Bass Tareq Nazmi trained at the Bavarian State Opera’s Opera Studio and later joined the Opera’s ensemble, singing roles including Masetto, Speaker, Truffaldino, Publio and Osman in Les Indes galantes.

In the 2019/20 season Nazmi makes his debut as Colline at the Metropolitan Opera and can be heard in a staged production of Verdi´s Requiem at Hamburg State Opera. He also performs in a new staging of Beethoven´s Fidelio by Mateja Koležnik at the Baden-Baden Festspielhaus with Kirill Petrenko conducting the Berlin Philharmonic Orchestra. On the concert stage, he appears in Haydn´s The Creation in Rome with the Orchestra dell’Accademia Nazionale di Santa Cecilia under the baton of Manfred Honeck, tours the US and Europe performing Beethoven’s Symphony No.9 with Sir John Eliot Gardiner and sings alongside Christian Gerhaher in Schumann´s Scenes from Goethe´s Faust at the Concertgebouw in Amsterdam.

Highlights of previous seasons include his role debuts as Filippo in Verdi´s Don Carlo at Theater St.
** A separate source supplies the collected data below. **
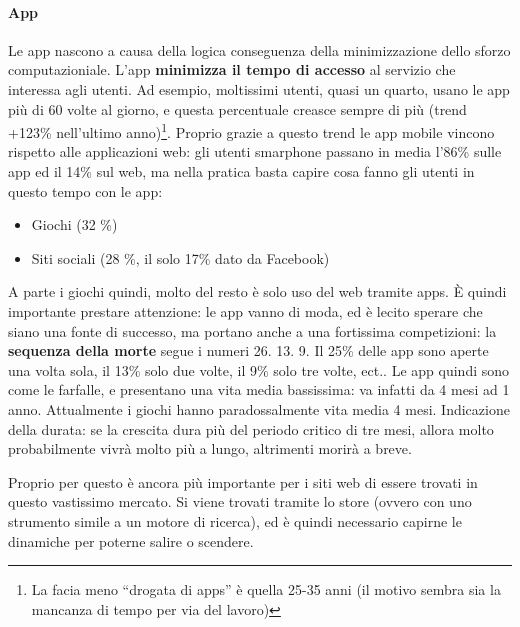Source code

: \paragraph*{App}Le app nascono a causa della logica conseguenza della minimizzazione dello sforzo computazioniale. L'app \textbf{minimizza il tempo di accesso} al servizio che interessa agli utenti. Ad esempio, moltissimi utenti, quasi un quarto, usano le app pi\`u di 60 volte al giorno, e questa percentuale creasce sempre di pi\`u (trend +123\% nell'ultimo anno)\footnote{La facia meno ``drogata di apps'' \`e quella 25-35 anni (il motivo sembra sia la mancanza di tempo per via del lavoro)}. Proprio grazie a questo trend le app mobile vincono rispetto alle applicazioni web: gli utenti smarphone passano in media l'86\% sulle app ed il 14\% sul web, ma nella pratica basta capire cosa fanno gli utenti in questo tempo con le app:
\begin{itemize}

\item Giochi (32 \%)
\item Siti sociali (28 \%, il solo 17\% dato da Facebook)
  
\end{itemize}
A parte i giochi quindi, molto del resto \`e solo uso del web tramite apps. \`E quindi importante prestare attenzione: le app vanno di moda, ed \`e lecito sperare che siano una fonte di successo, ma portano anche a una fortissima competizioni: la \textbf{sequenza della morte} segue i numeri 26. 13. 9. Il 25\% delle app sono aperte una volta sola, il 13\% solo due volte, il 9\% solo tre volte, ect..
Le app quindi sono come le farfalle, e presentano una vita media bassissima: va infatti da 4 mesi ad 1 anno. Attualmente i giochi hanno paradossalmente vita media 4 mesi. Indicazione della durata: se la crescita dura pi\`u del periodo critico di tre mesi, allora molto probabilmente vivr\`a molto pi\`u a lungo, altrimenti morir\`a a breve.

Proprio per questo \`e ancora pi\`u importante per i siti web di essere trovati in questo vastissimo mercato. Si viene trovati tramite lo store (ovvero con uno strumento simile a un motore di ricerca), ed \`e quindi necessario capirne le dinamiche per poterne salire o scendere.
Gallen and as Banco in Verdi´s Macbeth in Antwerp, Haydn´s Missa in tempore belli with the Orchestra dell’Accademia Nazionale di Santa Cecilia in Rome, a concert tour of Verdi’s Requiem under the baton of Teodor Currentzis and Beethoven´s Missa Solemnis under Kirill Petrenko in Munich. In the 2017/18 season he starred as Bottom in Britten´s A Midsummer Night´s Dream in a new staging at the Theater an der Wien by Damiano Michieletto, in Verdi´s Requiem at the Tonhalle Zurich under the baton of Sir John Eliot Gardiner and as Zaccaria in Verdi´s Nabucco at Theater St. Gallen, his first foray into Verdi repertoire.

Nazmi´s wide ranging concert repertoire ranges from Bach to Beethoven, Haydn, Brahms, Mozart and Dvořák. Recitals, too, are becoming ever more common in his calendar, performing with pianist Gerold Huber in Munich, Cologne, Ingolstadt, the Schubertiade Hohenems and at London’s prestigious Wigmore Hall in October 2018.

He has worked with Washington National Symphony Orchestra and Christoph Eschenbach, the Orchestre de Paris and Daniel Harding, performed in Brahms’ Requiem in San Sebastian under Jukka-Pekka Saraste, and was soloist in Mozart’s Requiem with the Deutsches Symphonie-Orchester Berlin and Manfred Honeck in Berlin. Furthermore, he made his acclaimed debut under Constantinos Carydis at the Salzburg Festival in 2016 where he returned as Speaker in Mozart´s Die Zauberflöte in 2018.